The government today announced that it will treble its spending on capital investment in higher education, as part of Project Ireland 2040.
A refurbishment and upgrade programme totalling €112 million will see universities around the country provided with funding to refurbish and expand their premises. Dundalk IT, Limerick Institute of Technology (LIT) and GMIT were announced today as the recipients of funding totalling €32.1 million.
In addition, the government has pledged €117 million to strategic projects, announcing today that Dublin City University (DCU) and IT Tallaght – the latter of which will merge into Technological University Dublin in January 2019 – will receive €31.7 million for a future technology building, and a sports science, health and recreation building, respectively.
The remainder of the funding for strategic projects will constitute a fund for infrastructural developments for third level institutions, which will co-fund projects with the aim of delivering the same level of private funding. Higher level institutes will be able to apply for funding if they fulfil the government’s criteria for selection and can make up the balance through philanthropy or by borrowing.
The government is aiming to make the Irish education and training service the best in Europe by 2026.
Oisín Hassan, the Vice-President for Academic Affairs of the Union of Students in Ireland (USI), said in an email statement to The University Times: “While we welcome today’s announced capital investment by Government, it must be recognised that this comes after years of neglect and disinvestment, which ultimately fell on the shoulders of our students paying extortionate fees and contributing through other course costs.”
Hassan said that “the reality is that Government are playing catch-up after years of ignoring the plight of Higher Education, and yet again, students are not their priority. The truth is we know with the 2nd highest fees in Europe, SUSI grants that haven’t been increased since 2012, and spiralling rents, students are choosing to study closer to home or not to go in to Higher Education at all”.
“It’s time the Government invested in alleviating the financial crisis facing our students. Build accommodation, reduce fees, and increase the grant”, he said.
In a press statement, Minister for Education Richard Bruton said that “education is critical to planning for a strong, future-proofed economy, balanced across the regions and a fair society, removing barriers to opportunity”.

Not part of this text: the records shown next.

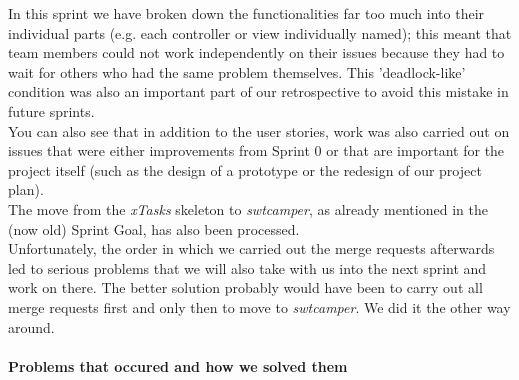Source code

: In this sprint we have broken down the functionalities far too much into their individual parts (e.g. each controller or view individually named); this meant that team members could not work independently on their issues because they had to wait for others who had the same problem themselves. This 'deadlock-like' condition was also an important part of our retrospective to avoid this mistake in future sprints. \\
You can also see that in addition to the user stories, work was also carried out on issues that were either improvements from Sprint 0 or that are important for the project itself (such as the design of a prototype or the redesign of our project plan). \\
The move from the \textit{xTasks} skeleton to \textit{swtcamper}, as already mentioned in the (now old) Sprint Goal, has also been processed. \\
Unfortunately, the order in which we carried out the merge requests afterwards led to serious problems that we will also take with us into the next sprint and work on there. The better solution probably would have been to carry out all merge requests first and only then to move to \textit{swtcamper}. We did it the other way around.

\paragraph{Problems that occured and how we solved them}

“We are giving schools, higher and further education institutions more certainty over the grants they receive and better lead in times, making it easier to plan”, he said.

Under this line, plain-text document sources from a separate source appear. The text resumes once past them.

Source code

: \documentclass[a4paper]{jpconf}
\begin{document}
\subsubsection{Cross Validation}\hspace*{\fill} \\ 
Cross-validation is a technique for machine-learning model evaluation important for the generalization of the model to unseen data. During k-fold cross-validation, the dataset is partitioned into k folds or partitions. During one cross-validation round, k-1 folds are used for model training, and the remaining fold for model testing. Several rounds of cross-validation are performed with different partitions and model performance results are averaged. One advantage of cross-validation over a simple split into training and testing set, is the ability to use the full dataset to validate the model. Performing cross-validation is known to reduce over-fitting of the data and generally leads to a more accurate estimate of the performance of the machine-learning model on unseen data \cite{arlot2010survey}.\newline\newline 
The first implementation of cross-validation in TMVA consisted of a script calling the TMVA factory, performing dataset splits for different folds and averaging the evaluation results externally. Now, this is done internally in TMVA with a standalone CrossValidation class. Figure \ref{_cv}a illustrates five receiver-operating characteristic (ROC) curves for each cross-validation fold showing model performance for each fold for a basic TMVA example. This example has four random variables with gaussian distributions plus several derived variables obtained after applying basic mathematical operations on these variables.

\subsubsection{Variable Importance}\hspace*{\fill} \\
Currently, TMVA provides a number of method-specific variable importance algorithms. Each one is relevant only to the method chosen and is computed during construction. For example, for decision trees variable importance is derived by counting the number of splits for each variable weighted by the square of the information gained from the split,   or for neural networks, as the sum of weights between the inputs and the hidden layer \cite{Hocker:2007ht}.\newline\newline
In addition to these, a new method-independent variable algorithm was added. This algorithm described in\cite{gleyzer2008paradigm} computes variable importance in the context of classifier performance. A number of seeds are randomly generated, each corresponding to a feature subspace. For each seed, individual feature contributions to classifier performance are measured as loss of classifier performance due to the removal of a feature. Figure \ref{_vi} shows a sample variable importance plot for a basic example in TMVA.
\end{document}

“Education is the engine behind strong regional growth, which is pivotal rebalancing growth as envisioned by the Project Ireland 2040. It is central to this government’s central objective, which is to provide for a strong economy and a fair society. The investment under the Project Ireland 2040 will have a transformative impact on our education system and take us further along our journey, to becoming the best in Europe.”
Minister for Higher Education Mary Mitchell O’Connor said in a press statement that the project “represents a step change for State capital investment in higher education – close to a tripling in funding over the next decade when compared to the past decade”.
“It will also help address current infrastructure deficits and cater for the projected 20% increase in the higher education student population between now and 2029”, she said.
This year, Dublin Institute of Technology (DIT), Institute of Technology Tallaght and Institute of Technology Blanchardstown (ITB) will merge to form Ireland’s first technological university.
The higher education sector has for years suffered from a severe lack of funding. No decisions have been made yet as to the future of funding for the sector, with income contingent loans, fee increases and an increase in exchequer funding all mooted as solutions.